Grande tra le piccole: l'Udinese è un modello

Una città che non mette pressione e una proprietà attenta
Grande tra le piccole: l'Udinese è un modello© ANSA

TORINO - A vent’anni Massimo Mauro lascia Catanzaro - dove è nato, è cresciuto, ha cominciato a tirare calci a un pallone - e va a Udine, suo esatto opposto. E... «E trovo il posto migliore per crescere - racconta uno dei volti storici di Sky -, in maniera non rapida e veloce come pretendono oggi. Ero un ragazzo del sud, prima di essere fagocitato dal grande calcio dovevo dimostrare per un paio di anni di essere adeguato a certi livelli. Udine era il posto perfetto: gente bellissima, una squadra in un momento di grande crescita, il boom economico». La squadra innanzitutto: «Grandi come Causio e Surjak, Virdis - altra personalità bellissima - e, quando si è fatto male, l’ha sostituito per sei mesi Pulici: come calciatore magari era agli sgoccioli, ma era uno spettacolo dal punto di vista umano. Poi il gruppo degli italiani, giovani: io, Gerolin, Miano, Tesser. Mi ricordo Cesare Cattaneo, uno stopper rude dal grande cuore».

Udinese, trent'anni con i Pozzo

E i soldi hanno portato giocatori impensabili per Udine come Edinho e, soprattutto, Zico: «Io non sono stato uno “studioso” del calcio, ma rubavo qualcosa a tutti, sempre attento ai rapporti umani.
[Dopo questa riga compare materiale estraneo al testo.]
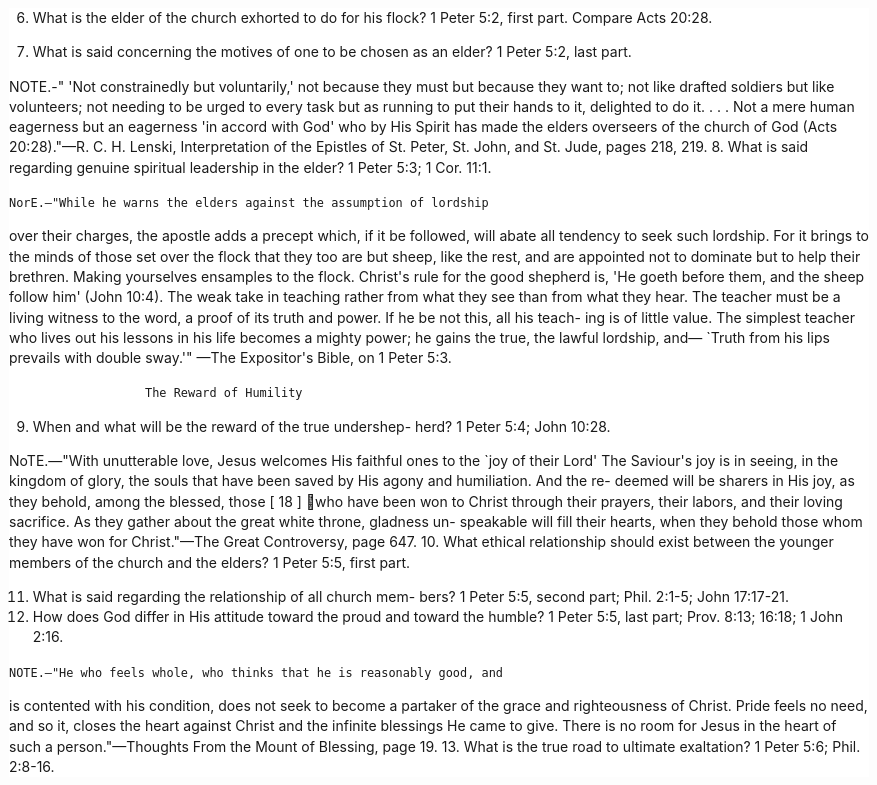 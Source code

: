    6. What is the elder of the church exhorted to do for his
flock? 1 Peter 5:2, first part. Compare Acts 20:28.

   7. What is said concerning the motives of one to be chosen as
an elder? 1 Peter 5:2, last part.

   NOTE.-" 'Not constrainedly but voluntarily,' not because they must but
because they want to; not like drafted soldiers but like volunteers; not
needing to be urged to every task but as running to put their hands to it,
delighted to do it. . . . Not a mere human eagerness but an eagerness 'in
accord with God' who by His Spirit has made the elders overseers of the
church of God (Acts 20:28)."—R. C. H. Lenski, Interpretation of the Epistles
of St. Peter, St. John, and St. Jude, pages 218, 219.
   8. What is said regarding genuine spiritual leadership in the
elder? 1 Peter 5:3; 1 Cor. 11:1.

    NorE.—"While he warns the elders against the assumption of lordship
over their charges, the apostle adds a precept which, if it be followed, will
abate all tendency to seek such lordship. For it brings to the minds of those
set over the flock that they too are but sheep, like the rest, and are appointed
not to dominate but to help their brethren. Making yourselves ensamples to
the flock. Christ's rule for the good shepherd is, 'He goeth before them, and the
sheep follow him' (John 10:4). The weak take in teaching rather from what
they see than from what they hear. The teacher must be a living witness
to the word, a proof of its truth and power. If he be not this, all his teach-
ing is of little value. The simplest teacher who lives out his lessons in his
life becomes a mighty power; he gains the true, the lawful lordship, and—
                 `Truth from his lips prevails with double sway.'"
                                      —The Expositor's Bible, on 1 Peter 5:3.

                       The Reward of Humility
   9. When and what will be the reward of the true undershep-
herd? 1 Peter 5:4; John 10:28.

   NoTE.—"With unutterable love, Jesus welcomes His faithful ones to the
`joy of their Lord' The Saviour's joy is in seeing, in the kingdom of glory,
the souls that have been saved by His agony and humiliation. And the re-
deemed will be sharers in His joy, as they behold, among the blessed, those
                                      [ 18 ]
who have been won to Christ through their prayers, their labors, and their
loving sacrifice. As they gather about the great white throne, gladness un-
speakable will fill their hearts, when they behold those whom they have won
for Christ."—The Great Controversy, page 647.
  10. What ethical relationship should exist between the younger
members of the church and the elders? 1 Peter 5:5, first part.

   11. What is said regarding the relationship of all church mem-
bers? 1 Peter 5:5, second part; Phil. 2:1-5; John 17:17-21.
   12. How does God differ in His attitude toward the proud and
toward the humble? 1 Peter 5:5, last part; Prov. 8:13; 16:18;
1 John 2:16.

    NOTE.—"He who feels whole, who thinks that he is reasonably good, and
is contented with his condition, does not seek to become a partaker of the
grace and righteousness of Christ. Pride feels no need, and so it, closes the
heart against Christ and the infinite blessings He came to give. There is no
room for Jesus in the heart of such a person."—Thoughts From the Mount
of Blessing, page 19.
  13. What is the true road to ultimate exaltation? 1 Peter 5:6;
Phil. 2:8-16.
Figurarsi avere al proprio fianco dei mostri così. Zico è stata un’operazione finanziaria un po’ ai limiti di quel grande dirigente che era Franco Dal Cin, un direttore generale che aveva idee all’avanguardia per quegli anni. In panchina c’era poi Enzo Ferrari, un altro un passo più avanti di tutti: per schemi e gestione psicologica del gruppo. Se poi si pensa che l’allenatore della Primavera era Galeone, si può capire cosa fosse il calcio a Udine in quegli anni».

Il Friuli tra i pali

Con i Pozzo è arrivata l’internazionalizzazione. Proprietari dell’Udinese e del Watford, un passaggio in Liga con il Granada: «Una scelta che ho sempre ammirato molto, si sono aperti al libero mercato. I Pozzo sono stati straordinari nell’inventarsi un modello vincente nella gestione delle società. Sono tra i pochi in attivo nel calcio e, soprattutto, ottengono risultati sportivi. L’unico appunto è che oggi, che sono un po’ più anziano, non riconosco più i giocatori dell’Udinese: dopo che ha smesso Di Natale diventa difficile legare un nome a un volto... Ma non è colpa loro se i calciatori ruotano in una maniera così veloce. Oggi è tutto diverso». Soprattutto vanno quasi esclusivamente sugli stranieri: «Chi viene da fuori costa molto meno rispetto a un giovane italiano. Bisognerebbe calmierare il mercato interno, è la realtà che ti obbliga ad andare all’estero. Ma, ripeto, è una città dove si può lavorare con serenità, senza tensione. Ti puoi esprimere. Udine è un foglio bianco da riempire». E questa strada dove può condurre in campionato? «Vicino alle grandi, se le cose ti girano bene, oppure stare il più in alto possibile nella parte destra della classifica. Oggi è diventato difficile stare al passo con le sei, sette big».